Containers and Security: Seccomp


When working with potentially dangerous, unverified, or simply raw software, developers often use sandboxes. These are special environments that isolate or restrict programs and code from accessing data outside the environment. Sandboxes limit the software’s network access, OS interactions, and information from IO devices.

Lately, people have been turning more and more towards containers for launching unverified and non-secure software.

Despite their similarities, containers are not the same as sandboxes, if only for the fact that sandboxes are often designed for a specific application and containerization is a more universal technology. It’s also worth mentioning that an application launched in a container could gain access to the kernel and compromise it. This is why today’s containerization tools use mechanisms for boosting security. In today’s article, we’d like to talk about one of these mechanisms: seccomp.

First we’ll look at the principles behind seccomp, and then demonstrate its usage in Docker.

Seccomp: An Introduction

Seccomp (short for secure computing) is a Linux kernel mechanism that lets you restrict the system calls a process can use.
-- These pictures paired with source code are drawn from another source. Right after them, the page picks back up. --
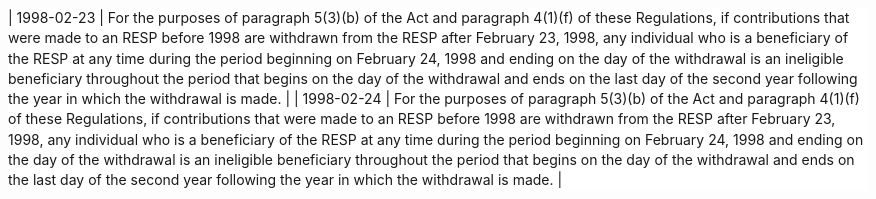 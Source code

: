 | 1998-02-23 | For the purposes of paragraph 5(3)(b) of the Act and paragraph 4(1)(f) of these Regulations, if contributions that were made to an RESP before 1998 are withdrawn from the RESP after February 23, 1998, any individual who is a beneficiary of the RESP at any time during the period beginning on February 24, 1998 and ending on the day of the withdrawal is an ineligible beneficiary throughout the period that begins on the day of the withdrawal and ends on the last day of the second year following the year in which the withdrawal is made.                                                                                                                                                                                                                                                                                                                                                                                                                                                                                                                                                                                                                                                                                                                                                                                                                                                                                                                                                                                                                                                                                                                                                                                                                                                                                                                                                                                                                                                                                                                                                                                                                                                                                              |
| 1998-02-24 | For the purposes of paragraph 5(3)(b) of the Act and paragraph 4(1)(f) of these Regulations, if contributions that were made to an RESP before 1998 are withdrawn from the RESP after February 23, 1998, any individual who is a beneficiary of the RESP at any time during the period beginning on February 24, 1998 and ending on the day of the withdrawal is an ineligible beneficiary throughout the period that begins on the day of the withdrawal and ends on the last day of the second year following the year in which the withdrawal is made.                                                                                                                                                                                                                                                                                                                                                                                                                                                                                                                                                                                                                                                                                                                                                                                                                                                                                                                                                                                                                                                                                                                                                                                                                                                                                                                                                                                                                                                                                                                                                                                                                                                                                              | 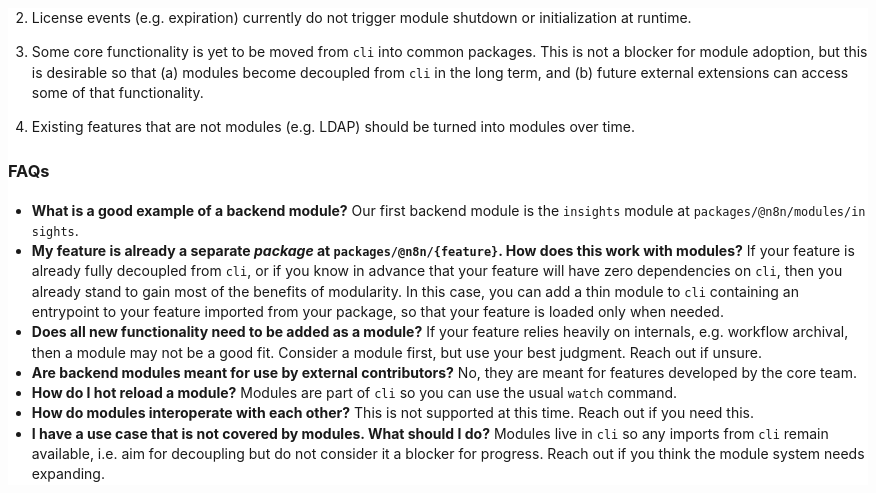 2. License events (e.g. expiration) currently do not trigger module shutdown or initialization at runtime.

3. Some core functionality is yet to be moved from `cli` into common packages. This is not a blocker for module adoption, but this is desirable so that (a) modules become decoupled from `cli` in the long term, and (b) future external extensions can access some of that functionality.

4. Existing features that are not modules (e.g. LDAP) should be turned into modules over time.

### FAQs

- **What is a good example of a backend module?** Our first backend module is the `insights` module at `packages/@n8n/modules/insights`.
- **My feature is already a separate _package_ at `packages/@n8n/{feature}`. How does this work with modules?** If your feature is already fully decoupled from `cli`, or if you know in advance that your feature will have zero dependencies on `cli`, then you already stand to gain most of the benefits of modularity. In this case, you can add a thin module to `cli` containing an entrypoint to your feature imported from your package, so that your feature is loaded only when needed.
- **Does all new functionality need to be added as a module?** If your feature relies heavily on internals, e.g. workflow archival, then a module may not be a good fit. Consider a module first, but use your best judgment. Reach out if unsure.
- **Are backend modules meant for use by external contributors?** No, they are meant for features developed by the core team.
- **How do I hot reload a module?** Modules are part of `cli` so you can use the usual `watch` command.
- **How do modules interoperate with each other?** This is not supported at this time. Reach out if you need this.
- **I have a use case that is not covered by modules. What should I do?** Modules live in `cli` so any imports from `cli` remain available, i.e. aim for decoupling but do not consider it a blocker for progress. Reach out if you think the module system needs expanding.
If hackers gain access, seccomp won’t let them use any calls that haven’t already been declared.

Seccomp was developed by Google and is mainly used in Chrome for launching plugins.

To activate seccomp, we use the system call prctl().

Let’s see how this works with a simple program:

#include 
#include 
#include 
#include 
 
int main () {
  pid_t pid;
 
  printf("Step 1: no restrictions yet\n");
 
  prctl (PR_SET_SECCOMP, SECCOMP_MODE_STRICT);
  printf ("Step 2: entering the strict mode. Only read(), write(), exit() and sigreturn() syscalls  are allowed\n");
 
  pid = getpid ();
  printf ("!!YOU SHOULD NOT SEE THIS!! My PID = %d", pid);
 
  return 0;
}

We save the program as seccomp1.c, compile it and launch:

$ gcc seccomp1.c -o seccomp1
 
$ ./seccomp1

We’ll see the following printout in the console:

Step 1: no restrictions yet
Step 2: entering the strict mode. Only read(), write(), exit() and sigreturn() syscalls are allowed
Killed

To see where this particular printout came from, we use strace:

$ strace ./seccomp1
 
 
/output fragment/
 
prctl(PR_SET_SECCOMP, SECCOMP_MODE_STRICT) = 0
write(1, "Step 2: entering the strict mode"..., 100Step 2: entering the strict mode. Only read(), write(), exit() and sigreturn() syscalls are allowed
) = 100
+++ killed by SIGKILL +++
Killed

So what happened? We activated seccomp using the system call prctl and enabled strict mode. Afterwards, our program tried to find the PID of the current process with the getpid() system call and the assigned restrictions prevented it: the SIGKILL signal was sent to the process and it was terminated.

As we can see, seccomp performs its job perfectly well. However, strict mode isn’t that convenient since it doesn’t let you choose which system calls to allow and which to prohibit. To solve this issue, we can use the BPF (Berkeley Packet Filters) mechanism.

Seccomp and BPF Filters

The BPF mechanism was initially created for filtering network packets, but its potential applications have grown significantly. Today, BPF is used for tracing the Linux kernel (you can read an interesting article about this on Brendan Gregg’s blog). It was integrated with seccomp in 2012 and an extension was released called seccomp-bpf.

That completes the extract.